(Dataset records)
*** Block opens ***
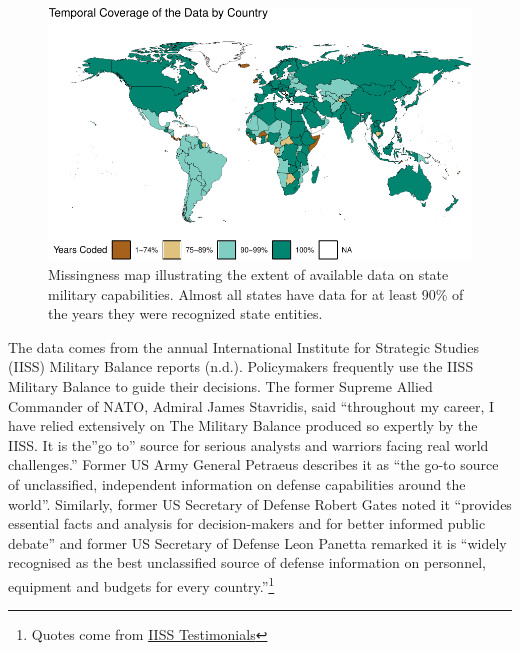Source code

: \documentclass[
]{article}
\begin{document}
\begin{figure}
\centering
\includegraphics{figures/missingness-1.pdf}
\caption{\label{fig:missingness}Missingness map illustrating the extent of available data on state military capabilities. Almost all states have data for at least 90\% of the years they were recognized state entities.}
\end{figure}

The data comes from the annual International Institute for Strategic Studies (IISS) Military Balance reports (n.d.). Policymakers frequently use the IISS Military Balance to guide their decisions. The former Supreme Allied Commander of NATO, Admiral James Stavridis, said ``throughout my career, I have relied extensively on The Military Balance produced so expertly by the IISS. It is the''go to'' source for serious analysts and warriors facing real world challenges.'' Former US Army General Petraeus describes it as ``the go-to source of unclassified, independent information on defense capabilities around the world''. Similarly, former US Secretary of Defense Robert Gates noted it ``provides essential facts and analysis for decision-makers and for better informed public debate'' and former US Secretary of Defense Leon Panetta remarked it is ``widely recognised as the best unclassified source of defense information on personnel, equipment and budgets for every country.''\footnote{Quotes come from \href{https://www.iiss.org/publications/the-military-balance}{IISS Testimonials}}
\end{document}
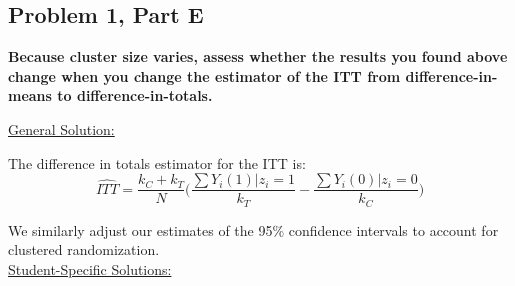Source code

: \documentclass[11pt,notitlepage]{article}
\begin{document}
\clearpage


\subsection{Problem 1, Part E} {\bf Because cluster size varies, assess whether the results you found above change when you change the estimator of the ITT from difference-in-means to difference-in-totals.}

\vspace{1cm}


\underline{{\sc General Solution:}}

The difference in totals estimator for the ITT is:
$$ \widehat{ITT} = \dfrac{k_C + k_T}{N} \Big( \dfrac{\sum Y_i(1)|z_i = 1}{k_T} - \dfrac{\sum Y_i(0)|z_i = 0}{k_C} \Big) $$

We similarly adjust our estimates of the 95\% confidence intervals to account for clustered randomization.\\

\underline{{\sc Student-Specific Solutions:}}
\end{document}
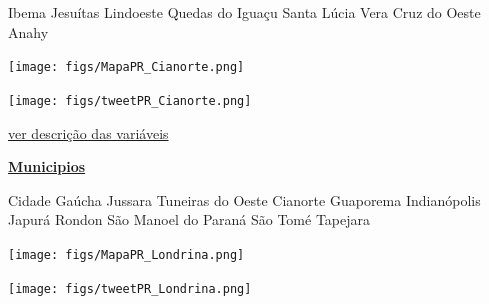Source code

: \documentclass[10pt]{article} %
\begin{document}
\begin{minipage}[t]{.30\linewidth}
\begin{mdframed}[style=sidebar,frametitle={}]
\begin{itemize}
\gsquare Ibema 
\gsquare Jesuítas 
\gsquare Lindoeste 
\gsquare Quedas do Iguaçu 
\gsquare Santa Lúcia 
\gsquare Vera Cruz do Oeste 
\gsquare Anahy 
\end{itemize}\BackToContents\end{mdframed}\hfill\end{minipage}\newpage\begin{minipage}[t]{.66\linewidth}
\hypertarget{Cnrt}{}
\texttt{[image: figs/MapaPR\_Cianorte.png]}\vspace{0.5cm}\vspace{0.5cm}\begin{center}
\texttt{[image: figs/tweetPR\_Cianorte.png]}\end{center}
\begin{center}

\end{center}
\small{\hyperlink{vartab}{ver descrição das variáveis}}\end{minipage}\hfill\begin{minipage}[t]{.30\linewidth}
\begin{mdframed}[style=sidebar,frametitle={}]
\textbf{\hyperlink{municips}{Municipios}}\begin{itemize}\gsquare Cidade Gaúcha 
\gsquare Jussara 
\gsquare Tuneiras do Oeste 
\gsquare Cianorte 
\gsquare Guaporema 
\gsquare Indianópolis 
\gsquare Japurá 
\gsquare Rondon 
\gsquare São Manoel do Paraná 
\gsquare São Tomé 
\gsquare Tapejara 
\end{itemize}\BackToContents\end{mdframed}\hfill\end{minipage}\newpage\begin{minipage}[t]{.66\linewidth}
\hypertarget{Lndr}{}
\texttt{[image: figs/MapaPR\_Londrina.png]}\vspace{0.5cm}\vspace{0.5cm}\begin{center}
\texttt{[image: figs/tweetPR\_Londrina.png]}\end{center}
\begin{center}

\end{center}
\end{minipage}
\end{document}
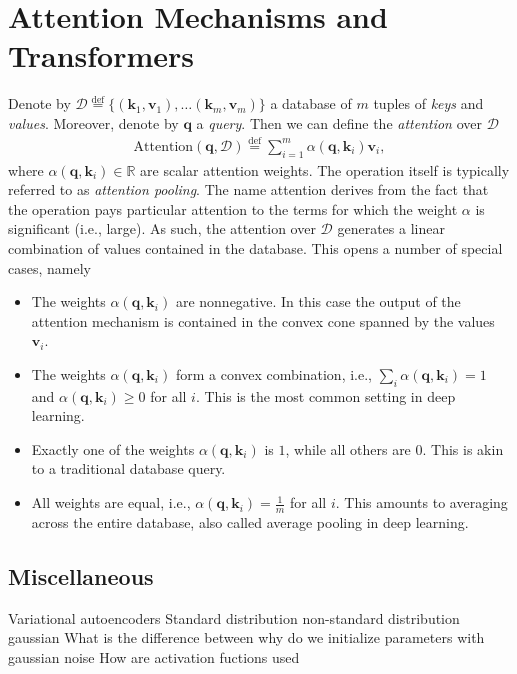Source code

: \documentclass[a4paper,12pt]{article}
\theoremstyle{definition}
\begin{document}
    \section{Attention Mechanisms and Transformers}
    Denote by $\mathcal{D} \stackrel{\mathrm{def}}{=} \{(\mathbf{k}_1, \mathbf{v}_1), \ldots (\mathbf{k}_m, \mathbf{v}_m)\}$ a database of $m$ tuples of \emph{keys} and \emph{values}. 
    Moreover, denote by $\mathbf{q}$ a \emph{query}. Then we can define the \emph{attention} over $\mathcal{D}$
    \begin{equation*}
        \begin{aligned}
            \mathrm{Attention}(\mathbf{q}, \mathcal{D}) \stackrel{\mathrm{def}}{=} \sum_{i=1}^m \alpha(\mathbf{q}, \mathbf{k}_i) \mathbf{v}_i,
        \end{aligned}
    \end{equation*}
    where $\alpha(\mathbf{q}, \mathbf{k}_i) \in \mathbb{R}$ are scalar attention weights. The operation itself is typically referred to as \emph{attention pooling}.  
    The name attention derives from the fact that the operation pays particular attention to the terms for which the weight $\alpha$ is significant (i.e., large). 
    As such, the attention over $\mathcal{D}$ generates a linear combination of values contained in the database. This opens a number of special cases, namely
    \begin{itemize}
        \item The weights $\alpha(\mathbf{q}, \mathbf{k}_i)$ are nonnegative. In this case the output of the attention mechanism is contained in the convex cone spanned by the values $\mathbf{v}_i$.
        \item The weights $\alpha(\mathbf{q}, \mathbf{k}_i)$ form a convex combination, i.e., $\sum_i \alpha(\mathbf{q}, \mathbf{k}_i) = 1$ and $\alpha(\mathbf{q}, \mathbf{k}_i) \geq 0$ for all $i$. 
        This is the most common setting in deep learning.
        \item Exactly one of the weights $\alpha(\mathbf{q}, \mathbf{k}_i)$ is $1$, while all others are $0$. This is akin to a traditional database query.
        \item All weights are equal, i.e., $\alpha(\mathbf{q}, \mathbf{k}_i) = \frac{1}{m}$ for all $i$. This amounts to averaging across the entire database, also called average pooling in deep learning.
    \end{itemize}

    \newpage
    \subsection*{Miscellaneous}
    Variational autoencoders
    Standard distribution
    non-standard distribution gaussian
    What is the difference between 
    why do we initialize parameters with gaussian noise
    How are activation fuctions used
\end{document}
*** Block closes ***
▸ **Exercise requirements**:
From the records, copy out each line that includes the string "database".

▸ **Response area**:
    Denote by $\mathcal{D} \stackrel{\mathrm{def}}{=} \{(\mathbf{k}_1, \mathbf{v}_1), \ldots (\mathbf{k}_m, \mathbf{v}_m)\}$ a database of $m$ tuples of \emph{keys} and \emph{values}. 
    As such, the attention over $\mathcal{D}$ generates a linear combination of values contained in the database. This opens a number of special cases, namely
        \item Exactly one of the weights $\alpha(\mathbf{q}, \mathbf{k}_i)$ is $1$, while all others are $0$. This is akin to a traditional database query.
        \item All weights are equal, i.e., $\alpha(\mathbf{q}, \mathbf{k}_i) = \frac{1}{m}$ for all $i$. This amounts to averaging across the entire database, also called average pooling in deep learning.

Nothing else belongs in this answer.